For some reason I came home and though to look for pictures that I had scanned from those early years, long before the cabin was built, back when we only had a trailer and an outhouse. Have I told you about the trailer? Here's a picture of the three of us kids scraping so it could be repainted.
This was taken in 1971 or 1972. Aren't we adorable? We worked hard to keep that trailer in good shape. Dad tarred the roof with our old diapers (cloth diapers) to keep it weatherproofed. When he bought the land, he didn't have much money to put something on there for us to live in, but he found a great deal on a trailer. It had previously been owned by a hooker. There were mirrors everywhere. What a wonderful playtime we kids had with those mirrors. I can't imagine that mom was too terribly thrilled with having to ensure that the beds were clean enough for us to sleep on, but she worked diligently to ensure that they were.
In 1965, we were there at the end of March - this next picture was taken on March 26.

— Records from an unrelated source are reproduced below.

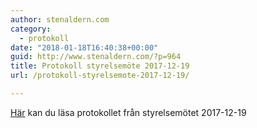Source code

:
 ```yaml
---
author: stenaldern.com
category:
  - protokoll
date: "2018-01-18T16:40:38+00:00"
guid: http://www.stenaldern.com/?p=964
title: Protokoll styrelsemöte 2017-12-19
url: /protokoll-styrelsemote-2017-12-19/

---
```

[Här](/wp-content/uploads/2018/01/styrelesmote_20171219.pdf "Protokoll") kan du läsa protokollet från styrelsemötet 2017-12-19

Two weeks later, this picture was taken.
All of a sudden my sense of safety from flooding is changed. Every single time I drive over the bridge, I stop for a few moments to look at the river. I look for the beauty that I see every single time in that running water. It's familiar, comfortable and brings memories of fun and play. But, I also seem to watch the level of water, wondering what it's doing.
We can never think that we have mastered nature. It will do what it will and go where it wants to go. I want to close with a poem mom wrote a few years after we purchased this land.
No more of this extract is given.